今日はチーズを美味しく食べるために開発された、まさにチーズのためのジャム「レ・フォリ・フロマージュ」の魅力と楽しみ方をご紹介します。

日本でもチーズを楽しむ方が増えてきましたが、チーズのしょっぱさが気になるという方もいらっしゃるかも知れません。塩はチーズにとってとても重要で、塩を使わないとチーズはできないのですが、そのしょっぱさを和らげるために甘いものと組合わせることがあります。
例えばチーズの上に一粒レーズンを乗せたり、ナッツ類やドライいちじくと合わせたり、ブルーチーズに甘口のワインというのも定番の組み合わせです。
最近ひそかなブームなのがはちみつを合わせる食べ方。はちみつをさっとチーズに塗って食べるとチーズが美味しくなりますよ。
そして今回ご紹介するのが、チーズにジャムを添えて食べる、という楽しみ方です。

実は、フランスのスペインとの国境に位置するピレネー地方には、羊のチーズにブラックチェリーのジャムを合わせる食べ方が昔からありました。そこピレネーで、そのブラックチェリージャムにリコリス等のスパイスを加え、チーズをさらに美味しく食べるために生まれたのが「レ・フォリ・フロマージュ」なのです。
では、ジャムとチーズの組合せをご試食いただきながらご紹介しましょう。




★「ロックフォールチーズ」と
「3種のスパイス(ジンジャー、クローブ、シナモン)入りマルメロとりんごのジャム」
●ロックフォールチーズ
フランスには原産地や製法を細かく規定して伝統のチーズを守る「AOC制度(原産地統制呼称)」がありますが、その認定第1号がこのチーズです。南仏モンペリエから車で北へ1時間ほどのロックフォール村で作られる世界3大ブルーチーズのひとつです。歴代のフランス国王が好んだことから「王様のチーズであり、チーズの王様である」とも。
塩分を強く感じるので、無塩バターと合わせて薄いトーストに塗るのは私のお薦めの食べ方です。
また貴腐ワインのソーテルヌと合わせるのも最高の贅沢ですが、ぜひチーズマニアに合わせてみてください。
ロックフォールの個性的で強い風味に合わせるのは、 3種のスパイス(ジンジャー、クローブ、シナモン)が入ったスパイシーなジャム。マルメロの甘さがチーズのしょっぱさとうまくからみあい、クセも和らぎます。

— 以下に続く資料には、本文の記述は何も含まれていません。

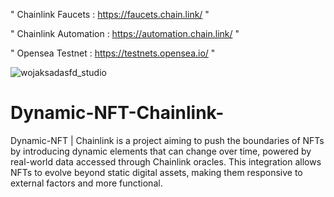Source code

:" Chainlink Faucets : https://faucets.chain.link/ "

" Chainlink Automation : https://automation.chain.link/ "

" Opensea Testnet : https://testnets.opensea.io/ "

![wojaksadasfd_studio](https://github.com/berkcicekk/Dynamic-NFT-Chainlink-/assets/90208101/eb3d9588-672c-4248-9927-e6118c558cb9)

# Dynamic-NFT-Chainlink-
Dynamic-NFT | Chainlink is a project aiming to push the boundaries of NFTs by introducing dynamic elements that can change over time, powered by real-world data accessed through Chainlink oracles. This integration allows NFTs to evolve beyond static digital assets, making them responsive to external factors and more functional.
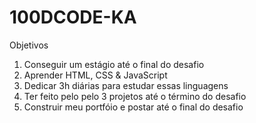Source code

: # 100DCODE-KA

Objetivos 
1. Conseguir um estágio até o final do desafio
2. Aprender HTML, CSS & JavaScript
3. Dedicar 3h diárias para estudar essas linguagens
4. Ter feito pelo pelo 3 projetos até o término do desafio
5. Construir meu portfóio e postar até o final do desafio
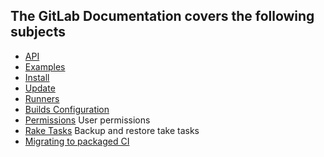 ## The GitLab Documentation covers the following subjects

+ [API](api/README.md)
+ [Examples](examples/README.md)
+ [Install](install/installation.md)
+ [Update](update/README.md)
+ [Runners](runners/README.md)
+ [Builds Configuration](builds_configuration/README.md)
+ [Permissions](permissions/README.md) User permissions
+ [Rake Tasks](raketasks/README.md) Backup and restore take tasks
+ [Migrating to packaged CI](migration_to_omnibus/README.md)
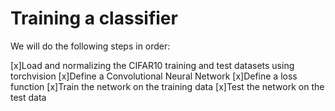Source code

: Training a classifier
==============================================
We will do the following steps in order:

[x]Load and normalizing the CIFAR10 training and test datasets using torchvision
[x]Define a Convolutional Neural Network
[x]Define a loss function
[x]Train the network on the training data
[x]Test the network on the test data
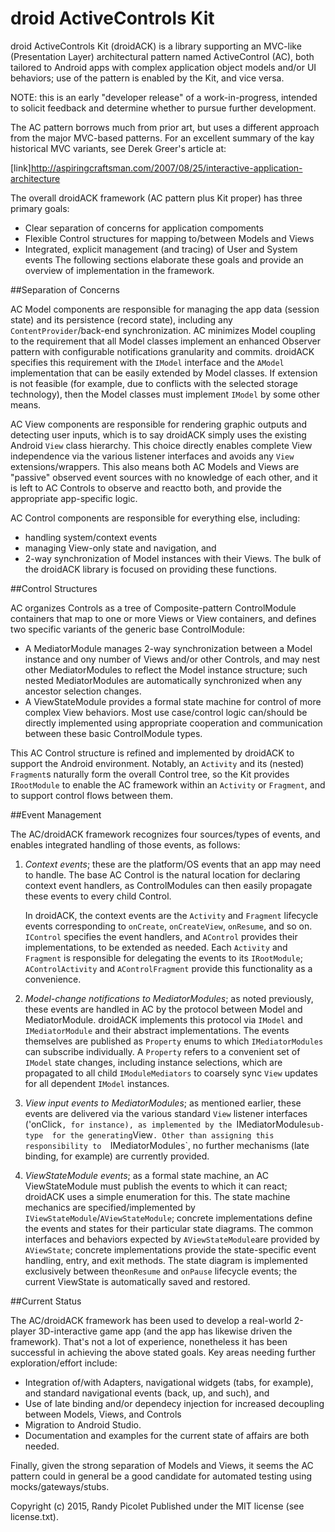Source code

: 
# droid ActiveControls Kit

droid ActiveControls Kit (droidACK) is a library supporting an MVC-like 
(Presentation Layer) architectural pattern named ActiveControl (AC), both 
tailored to Android apps with complex application object models and/or UI 
behaviors; use of the pattern is enabled by the Kit, and vice versa.
 
NOTE: this is an early "developer release" of a work-in-progress, intended
to solicit feedback and determine whether to pursue further development.

The AC pattern borrows much from prior art, but uses a different approach from 
the major MVC-based patterns. For an excellent summary of the kay historical 
MVC variants, see Derek Greer's article at: 

[link]http://aspiringcraftsman.com/2007/08/25/interactive-application-architecture

The overall droidACK framework (AC pattern plus Kit proper) has three primary 
goals:
- Clear separation of concerns for application compoments
- Flexible Control structures for mapping to/between Models and Views 
- Integrated, explicit management (and tracing) of User and System events
The following sections elaborate these goals and provide an overview of 
implementation in the framework.

##Separation of Concerns

AC Model components are responsible for managing the app data (session state) 
and its persistence (record state), including any `ContentProvider`/back-end 
synchronization. AC minimizes Model coupling to the requirement that 
all Model classes implement an enhanced Observer pattern with configurable 
notifications granularity and commits. droidACK specifies this requirement with 
the `IModel` interface and the `AModel` implementation that can be easily 
extended by Model classes. If extension is not feasible (for example, due to 
conflicts with the selected storage technology), then the Model classes must 
implement `IModel` by some other means.

AC View components are responsible for rendering graphic outputs and detecting 
user inputs, which is to say droidACK simply uses the existing Android `View` 
class hierarchy. This choice directly enables complete View independence via 
the various listener interfaces and avoids any `View` extensions/wrappers. 
This also means both AC Models and Views are "passive" observed event sources 
with no knowledge of each other, and it is left to AC Controls to observe and 
reactto both, and provide the appropriate app-specific logic.

AC Control components are responsible for everything else, including:
- handling system/context events
- managing View-only state and navigation, and 
- 2-way synchronization of Model instances with their Views. 
The bulk of the droidACK library is focused on providing these functions.

##Control Structures

AC organizes Controls as a tree of Composite-pattern ControlModule containers 
that map to one or more Views or View containers, and defines two specific
variants of the generic base ControlModule:
- A MediatorModule manages 2-way synchronization between a Model instance and 
  ony number of Views and/or other Controls, and may nest other MediatorModules 
  to reflect the Model instance structure; such nested MediatorModules are
  automatically synchronized when any ancestor selection changes.
- A ViewStateModule provides a formal state machine for control of more complex 
  View behaviors.
Most use case/control logic can/should be directly implemented using 
appropriate cooperation and communication between these basic ControlModule
types.

This AC Control structure is refined and implemented by droidACK to support 
the Android environment. Notably, an `Activity` and its (nested) `Fragment`s 
naturally form the overall Control tree, so the Kit provides `IRootModule` to 
enable the AC framework within an `Activity` or `Fragment`, and to support 
control flows between them.

##Event Management

The AC/droidACK framework recognizes four sources/types of events, and enables 
integrated handling of those events, as follows:

1. *Context events*; these are the platform/OS events that an app may need to 
   handle. The base AC Control is the natural location for declaring context 
   event handlers, as ControlModules can then easily propagate these events to 
   every child Control. 
   
   In droidACK, the context events are the `Activity` and `Fragment` lifecycle 
   events corresponding to `onCreate`, `onCreateView`, `onResume`, and so on. 
   `IControl` specifies the event handlers, and `AControl` provides their
   implementations, to be extended as needed. Each `Activity` and `Fragment` 
   is responsible for delegating the events to its `IRootModule`;
   `AControlActivity` and `AControlFragment` provide this functionality as a
   convenience.

2. *Model-change notifications to MediatorModules*; as noted previously,
   these events are handled in AC by the protocol between Model and 
   MediatorModule. droidACK implements this protocol via `IModel` and 
   `IMediatorModule` and their abstract implementations. The events themselves 
   are published as `Property` enums to which `IMediatorModules` can subscribe 
   individually. A `Property` refers to a convenient set of `IModel` state 
   changes, including instance selections, which are propagated to all 
   child `IModuleMediators` to coarsely sync `View` updates for all dependent 
   `IModel` instances.

3. *View input events to MediatorModules*; as mentioned earlier, these events 
   are delivered via the various standard `View` listener interfaces 
   ('onClick`, for instance), as implemented by the `IMediatorModule` sub-type 
   for the generating `View`. Other than assigning this responsibility to 
   `IMediatorModules`, no further mechanisms (late binding, for example) are 
   currently provided. 

4. *ViewStateModule events*; as a formal state machine, an AC ViewStateModule 
   must publish the events to which it can react; droidACK uses a simple
   enumeration for this. The state machine mechanics are specified/implemented
   by `IViewStateModule`/`AViewStateModule`; concrete implementations define
   the events and states for their particular state diagrams. The common 
   interfaces and behaviors expected by `AViewStateModule`are provided by 
   `AViewState`; concrete implementations provide the state-specific event 
   handling, entry, and exit methods. The state diagram is implemented 
   exclusively between the`onResume` and `onPause` lifecycle events; the 
   current ViewState is automatically saved and restored.

##Current Status

The AC/droidACK framework has been used to develop a real-world 2-player 
3D-interactive game app (and the app has likewise driven the framework). That's 
not a lot of experience, nonetheless it has been successful in achieving the 
above stated goals. Key areas needing further exploration/effort include:
- Integration of/with Adapters, navigational widgets (tabs, for example), and 
  standard navigational events (back, up, and such), and 
- Use of late binding and/or dependecy injection for increased decoupling 
  between Models, Views, and Controls 
- Migration to Android Studio.
- Documentation and examples for the current state of affairs are both needed. 

Finally, given the strong separation of Models and Views, it seems the AC 
pattern could in general be a good candidate for automated testing using 
mocks/gateways/stubs. 

Copyright (c) 2015,  Randy Picolet
Published under the MIT license (see license.txt). 
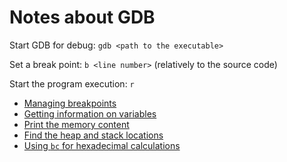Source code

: # Notes about GDB

Start GDB for debug: `gdb <path to the executable>`

Set a break point: `b <line number>` (relatively to the source code)

Start the program execution: `r`

* [Managing breakpoints](doc/breakpoints.md)
* [Getting information on variables](doc/information-on-variables.md)
* [Print the memory content](doc/memory.md)
* [Find the heap and stack locations](doc/proc.md)
* [Using `bc` for hexadecimal calculations](doc/bc.md)


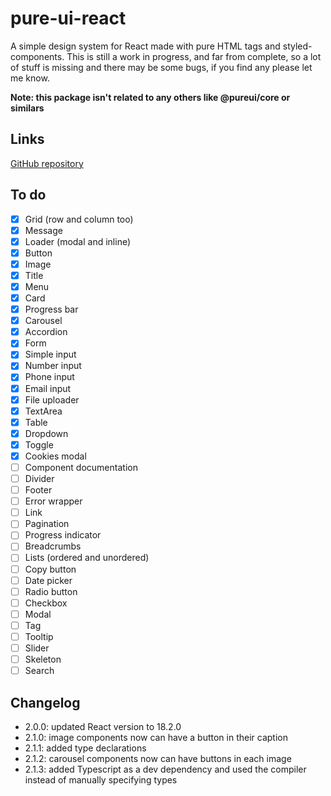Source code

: # pure-ui-react

A simple design system for React made with pure HTML tags and styled-components. This is still a work in progress, and far from complete, so a lot of stuff is missing and there may be some bugs, if you find any please let me know.

**Note: this package isn't related to any others like @pureui/core or similars**

## Links
[GitHub repository](https://github.com/YoguiSan/pure-ui)
## To do

- [X] Grid (row and column too)
- [x] Message
- [X] Loader (modal and inline)
- [X] Button
- [X] Image
- [x] Title
- [X] Menu
- [X] Card
- [X] Progress bar
- [X] Carousel
- [X] Accordion
- [X] Form
- [X] Simple input
- [X] Number input
- [X] Phone input
- [X] Email input
- [X] File uploader
- [X] TextArea
- [X] Table
- [X] Dropdown
- [X] Toggle
- [X] Cookies modal
- [ ] Component documentation
- [ ] Divider
- [ ] Footer
- [ ] Error wrapper
- [ ] Link
- [ ] Pagination
- [ ] Progress indicator
- [ ] Breadcrumbs
- [ ] Lists (ordered and unordered)
- [ ] Copy button
- [ ] Date picker
- [ ] Radio button
- [ ] Checkbox
- [ ] Modal
- [ ] Tag
- [ ] Tooltip
- [ ] Slider
- [ ] Skeleton
- [ ] Search

## Changelog

- 2.0.0: updated React version to 18.2.0
- 2.1.0: image components now can have a button in their caption
- 2.1.1: added type declarations
- 2.1.2: carousel components now can have buttons in each image
- 2.1.3: added Typescript as a dev dependency and used the compiler instead of manually specifying types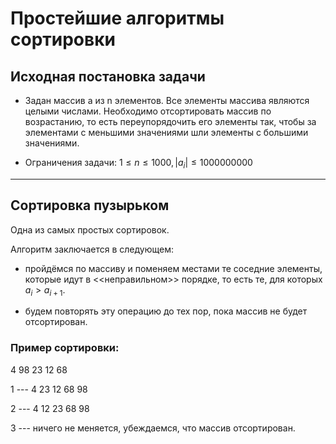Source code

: # Простейшие алгоритмы сортировки

## Исходная постановка задачи

- Задан массив a из n элементов. Все элементы массива являются целыми числами. Необходимо отсортировать массив по возрастанию, то есть переупорядочить его элементы так, чтобы за элементами 
с меньшими значениями шли элементы с большими значениями.

- Ограничения задачи: $1 \le n \le 1000, |a_i| \le 1000000000$

---

## Сортировка пузырьком

Одна из самых простых сортировок. 

Алгоритм заключается в следующем: 

- пройдёмся по массиву и поменяем местами те соседние элементы, которые идут в <<неправильном>> порядке, то есть те, для которых $a_i > a_{i + 1}$.

- будем повторять эту операцию до тех пор, пока массив не будет отсортирован.

### Пример сортировки:

4 98 23 12 68

1 ---  4 23 12 68 98

2 --- 4 12 23 68 98

3 --- ничего не меняется, убеждаемся, что массив отсортирован.

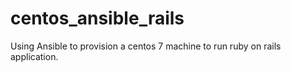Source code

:# centos_ansible_rails
Using Ansible to provision a centos 7 machine to run ruby on rails application. 
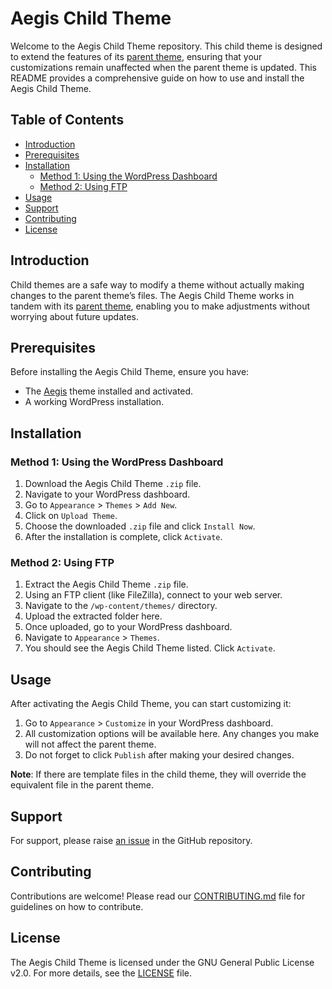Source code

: # Aegis Child Theme

Welcome to the Aegis Child Theme repository. This child theme is designed to extend the features of its [parent theme](https://github.com/atmostfear-entertainment/aegis), ensuring that your customizations remain unaffected when the parent theme is updated. This README provides a comprehensive guide on how to use and install the Aegis Child Theme.

## Table of Contents
- [Introduction](#introduction)
- [Prerequisites](#prerequisites)
- [Installation](#installation)
  - [Method 1: Using the WordPress Dashboard](#method-1-using-the-wordpress-dashboard)
  - [Method 2: Using FTP](#method-2-using-ftp)
- [Usage](#usage)
- [Support](#support)
- [Contributing](#contributing)
- [License](#license)

## Introduction
Child themes are a safe way to modify a theme without actually making changes to the parent theme’s files. The Aegis Child Theme works in tandem with its [parent theme](https://github.com/atmostfear-entertainment/aegis), enabling you to make adjustments without worrying about future updates.

## Prerequisites
Before installing the Aegis Child Theme, ensure you have:
- The [Aegis](https://github.com/atmostfear-entertainment/aegis) theme installed and activated.
- A working WordPress installation.

## Installation

### Method 1: Using the WordPress Dashboard
1. Download the Aegis Child Theme `.zip` file.
2. Navigate to your WordPress dashboard.
3. Go to `Appearance` > `Themes` > `Add New`.
4. Click on `Upload Theme`.
5. Choose the downloaded `.zip` file and click `Install Now`.
6. After the installation is complete, click `Activate`.

### Method 2: Using FTP
1. Extract the Aegis Child Theme `.zip` file.
2. Using an FTP client (like FileZilla), connect to your web server.
3. Navigate to the `/wp-content/themes/` directory.
4. Upload the extracted folder here.
5. Once uploaded, go to your WordPress dashboard.
6. Navigate to `Appearance` > `Themes`.
7. You should see the Aegis Child Theme listed. Click `Activate`.

## Usage
After activating the Aegis Child Theme, you can start customizing it:
1. Go to `Appearance` > `Customize` in your WordPress dashboard.
2. All customization options will be available here. Any changes you make will not affect the parent theme.
3. Do not forget to click `Publish` after making your desired changes.

**Note**: If there are template files in the child theme, they will override the equivalent file in the parent theme.

## Support
For support, please raise [an issue](https://github.com/atmostfear-entertainment/aegis/issues) in the GitHub repository.

## Contributing
Contributions are welcome! Please read our [CONTRIBUTING.md](https://github.com/atmostfear-entertainment/aegis/blob/main/CONTRIBUTING.md) file for guidelines on how to contribute.

## License
The Aegis Child Theme is licensed under the GNU General Public License v2.0. For more details, see the [LICENSE](LICENSE) file.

★「アベイ・ド・ベロック」と「リコリス風味のブラックチェリージャム」
●アベイ・ド・ベロック
アベイとは大修道院のことで、昔から修道院でつくられている羊乳製チーズです。6ヵ月以上の熟成により羊のミルクの旨味が凝縮し、濃厚な味わいが特徴です。
ピレネー地方に昔から伝わる羊のチーズにブラックチェリーのジャムを添える伝統に想いを馳せながらいただくと、味わいもひとしお。また、羊乳製のチーズに限らず、ナッティな風味の硬質チーズ・コンテとの組合わせもおすすめ。
ロックフォールの個性的で強い風味に合わせるのは、 3種のスパイス(ジンジャー、クローブ、シナモン)が入ったスパイシーなジャム。マルメロの甘さがチーズのしょっぱさとうまくからみあい、クセも和らぎます。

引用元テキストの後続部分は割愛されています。